§ To do:
Scan the material below for every line with the string "некоего", and copy those lines.

______________________________

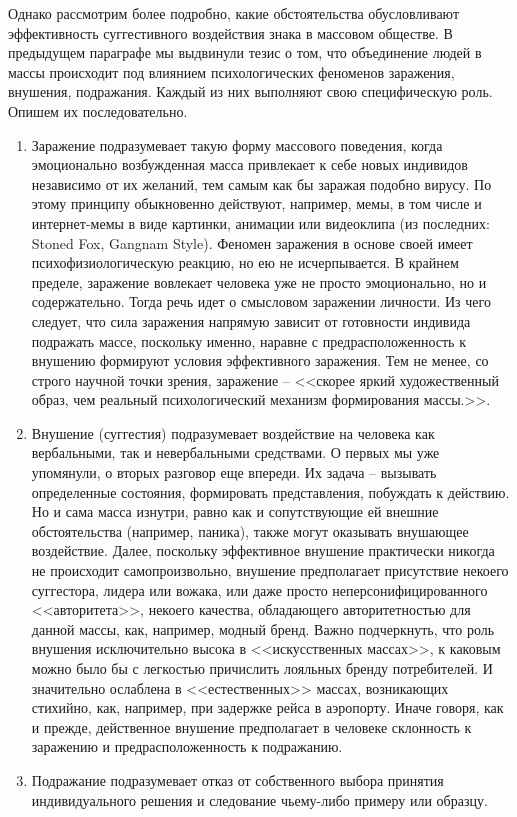 Однако рассмотрим более подробно, какие обстоятельства обусловливают эффективность
суггестивного воздействия знака в массовом обществе. В предыдущем параграфе мы выдвинули тезис о том, что объединение людей в массы
происходит под влиянием психологических феноменов заражения, внушения, подражания.
Каждый из них выполняют свою специфическую роль. Опишем их последовательно.
\begin{enumerate}
    \item Заражение подразумевает такую форму массового поведения, когда
    эмоционально возбужденная масса привлекает к себе новых индивидов независимо
    от их желаний, тем самым как бы заражая подобно вирусу.
    \autocite{freid_mass}\autocite{petrovsky1990}\autocite{porshnev1979}\autocite{olshansky}
    По этому принципу обыкновенно действуют, например, мемы, в том числе и интернет-мемы в
    виде картинки, анимации или видеоклипа (из последних: Stoned Fox, Gangnam Style). Феномен заражения в
    основе своей имеет психофизиологическую реакцию, но ею не исчерпывается.
    В крайнем пределе, заражение вовлекает человека уже не просто эмоционально,
    но и содержательно. Тогда речь идет о смысловом заражении личности.
    Из чего следует, что сила заражения напрямую зависит от готовности индивида
    подражать массе, поскольку именно, наравне с предрасположенность к внушению
    формируют условия эффективного заражения. Тем не менее, со строго научной точки
    зрения, заражение -- <<скорее яркий художественный образ, чем реальный
    психологический механизм формирования массы.>>\autocite[][86]{olshansky}.

    \item Внушение (суггестия) подразумевает воздействие на человека как вербальными,
    так и невербальными средствами. О первых мы уже упомянули, о вторых разговор еще
    впереди. Их задача -- вызывать определенные состояния, формировать представления,
    побуждать к действию. Но и сама масса изнутри, равно как и сопутствующие ей
    внешние обстоятельства (например, паника), также могут оказывать внушающее
    воздействие\autocite{behterev1898}\autocite{porshnev1979}. Далее, поскольку эффективное
    внушение практически никогда не происходит самопроизвольно, внушение предполагает
    присутствие некоего суггестора, лидера или вожака, или даже просто
    неперсонифицированного <<авторитета>>, некоего качества, обладающего
    авторитетностью для данной массы, как, например, модный бренд.
    Важно подчеркнуть, что роль внушения исключительно высока в <<искусственных массах>>\autocite[][69]{freid_mass}, к каковым можно было
    бы с легкостью причислить лояльных бренду потребителей. И значительно
    ослаблена в <<естественных>> массах, возникающих стихийно, как, например,
    при задержке рейса в аэропорту. Иначе говоря, как и прежде, действенное внушение
    предполагает в человеке склонность к заражению и предрасположенность к подражанию.

    \item Подражание подразумевает отказ от собственного выбора принятия
    индивидуального решения и следование чьему-либо примеру или образцу.
\end{enumerate}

______________________________

§ Task result:
    присутствие некоего суггестора, лидера или вожака, или даже просто
    неперсонифицированного <<авторитета>>, некоего качества, обладающего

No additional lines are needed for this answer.